Don't become the next Trivy: how to make your releases, tags, and automation resistant to compromise

This is Part 2 of our response to the Trivy supply-chain compromise. Part 1 covered how to consume GitHub Actions safely. This post covers the other side: how to publish safely, so your project doesn’t become the upstream incident that impacts everyone downstream.

The attacker who compromised trivy-action force-pushed 76 of 77 version tags. The one tag that survived? 0.35.0 — protected by GitHub’s immutable releases feature. That single data point should change how every maintainer thinks about release hygiene. If every tag had been immutable, the attacker would have had compromised credentials and nothing useful to do with them.

The recommendations below apply to any project that publishes GitHub Actions, CLI tools, container images, libraries, or any artifact consumed in downstream automation. For Eclipse Foundation projects, most of these controls should be applied through Otterdog-managed configuration so the policy is reviewable, repeatable, and resistant to drift.

If you just need the checklist, skip to the baseline summary at the end.

Enable immutable releases

This is the single most important thing a maintainer can do. GitHub’s immutable releases prevent release assets and the associated Git tag from being changed after publication. Tags cannot be moved or deleted. Assets cannot be modified or removed. The feature also automatically generates a signed release attestation — a cryptographically verifiable record linking the release to its repository and commit.

The Trivy incident provides the most compelling proof point: v0.35.0 was the only tag the attacker could not replace. It was immutable. The other 76 were not.

Enable this feature at the repository or organization level. Once enabled, all new releases are immutable. There is one operational adjustment: create releases as drafts first, attach all assets, then publish. Immutability applies after publication, so you need everything in place before you flip the switch.

A published release should be the end of mutation, not the beginning of it. If you publish anything consumed in automation — actions, binaries, container images, packages — enable immutable releases unless you have a concrete operational reason not to.
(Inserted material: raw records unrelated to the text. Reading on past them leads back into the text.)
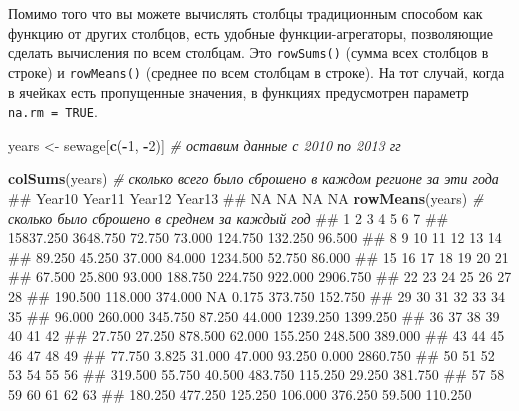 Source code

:\documentclass[]{book}
\newenvironment{Shaded}{\begin{snugshade}}{\end{snugshade}}
\newcommand{\KeywordTok}[1]{\textcolor[rgb]{0.13,0.29,0.53}{\textbf{#1}}}
\newcommand{\DecValTok}[1]{\textcolor[rgb]{0.00,0.00,0.81}{#1}}
\newcommand{\StringTok}[1]{\textcolor[rgb]{0.31,0.60,0.02}{#1}}
\newcommand{\CommentTok}[1]{\textcolor[rgb]{0.56,0.35,0.01}{\textit{#1}}}
\newcommand{\OperatorTok}[1]{\textcolor[rgb]{0.81,0.36,0.00}{\textbf{#1}}}
\newcommand{\NormalTok}[1]{#1}
\begin{document}
Помимо того что вы можете вычислять столбцы традиционным способом как
функцию от других столбцов, есть удобные функции-агрегаторы, позволяющие
сделать вычисления по всем столбцам. Это \texttt{rowSums()} (сумма всех
столбцов в строке) и \texttt{rowMeans()} (среднее по всем столбцам в
строке). На тот случай, когда в ячейках есть пропущенные значения, в
функциях предусмотрен параметр \texttt{na.rm\ =\ TRUE}.

\begin{Shaded}
\begin{Highlighting}[]
\NormalTok{years <-}\StringTok{ }\NormalTok{sewage[}\KeywordTok{c}\NormalTok{(}\OperatorTok{-}\DecValTok{1}\NormalTok{, }\OperatorTok{-}\DecValTok{2}\NormalTok{)] }\CommentTok{# оставим данные с 2010 по 2013 гг}

\KeywordTok{colSums}\NormalTok{(years)  }\CommentTok{# сколько всего было сброшено в каждом регионе за эти года}
\NormalTok{## Year10 Year11 Year12 Year13 }
\NormalTok{##     NA     NA     NA     NA}
\KeywordTok{rowMeans}\NormalTok{(years) }\CommentTok{# сколько было сброшено в среднем за каждый год}
\NormalTok{##         1         2         3         4         5         6         7 }
\NormalTok{## 15837.250  3648.750    72.750    73.000   124.750   132.250    96.500 }
\NormalTok{##         8         9        10        11        12        13        14 }
\NormalTok{##    89.250    45.250    37.000    84.000  1234.500    52.750    86.000 }
\NormalTok{##        15        16        17        18        19        20        21 }
\NormalTok{##    67.500    25.800    93.000   188.750   224.750   922.000  2906.750 }
\NormalTok{##        22        23        24        25        26        27        28 }
\NormalTok{##   190.500   118.000   374.000        NA     0.175   373.750   152.750 }
\NormalTok{##        29        30        31        32        33        34        35 }
\NormalTok{##    96.000   260.000   345.750    87.250    44.000  1239.250  1399.250 }
\NormalTok{##        36        37        38        39        40        41        42 }
\NormalTok{##    27.750    27.250   878.500    62.000   155.250   248.500   389.000 }
\NormalTok{##        43        44        45        46        47        48        49 }
\NormalTok{##    77.750     3.825    31.000    47.000    93.250     0.000  2860.750 }
\NormalTok{##        50        51        52        53        54        55        56 }
\NormalTok{##   319.500    55.750    40.500   483.750   115.250    29.250   381.750 }
\NormalTok{##        57        58        59        60        61        62        63 }
\NormalTok{##   180.250   477.250   125.250   106.000   376.250    59.500   110.250 }

\end{Highlighting}
\end{Shaded}
\end{document}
Protect version tags with rulesets

Immutable releases are the strongest control, but they only protect tags associated with published releases. Projects should also protect version tags directly using GitHub rulesets, which can target tags and restrict creations, updates, deletions, and force pushes.

The policy objective for release tags is usually simple: no tag updates, no tag deletions, no force pushes. Optionally, restrict tag creation to only your designated release automation identity.

For Eclipse Foundation projects, this is exactly the sort of policy that should be rolled out through Otterdog-managed organization or repository rulesets rather than configured by hand in the UI. Otterdog supports rulesets whose target can be tag, with controls including allows_creations, allows_deletions, allows_updates, and allows_force_pushes.

Don’t wait for the perfect immutable-releases rollout to start protecting tags. Rulesets can be deployed today as an immediate hardening step.

Stop using personal access tokens for release automation

The Trivy incident began with compromised credentials. GitHub’s documentation is clear: personal access tokens are meant for accessing GitHub on behalf of yourself, not for organizational automation. For organization access and long-lived integrations, use a GitHub App. GitHub App installation tokens are scoped to the installation and expire after one hour; a compromised classic PAT, by contrast, can provide broad, persistent access.

The priority order:

1. GITHUB_TOKEN inside workflows — when it provides sufficient permissions, this is the simplest and most constrained option.
2. GitHub App — for release automation, bot activity, and any cross-repository operation. Scoped, short-lived, auditable.
3. Fine-grained PATs — only where a GitHub App is not feasible. Scope them as narrowly as possible and set an expiration.
4. Classic PATs — avoid entirely unless the platform still requires one for a specific endpoint.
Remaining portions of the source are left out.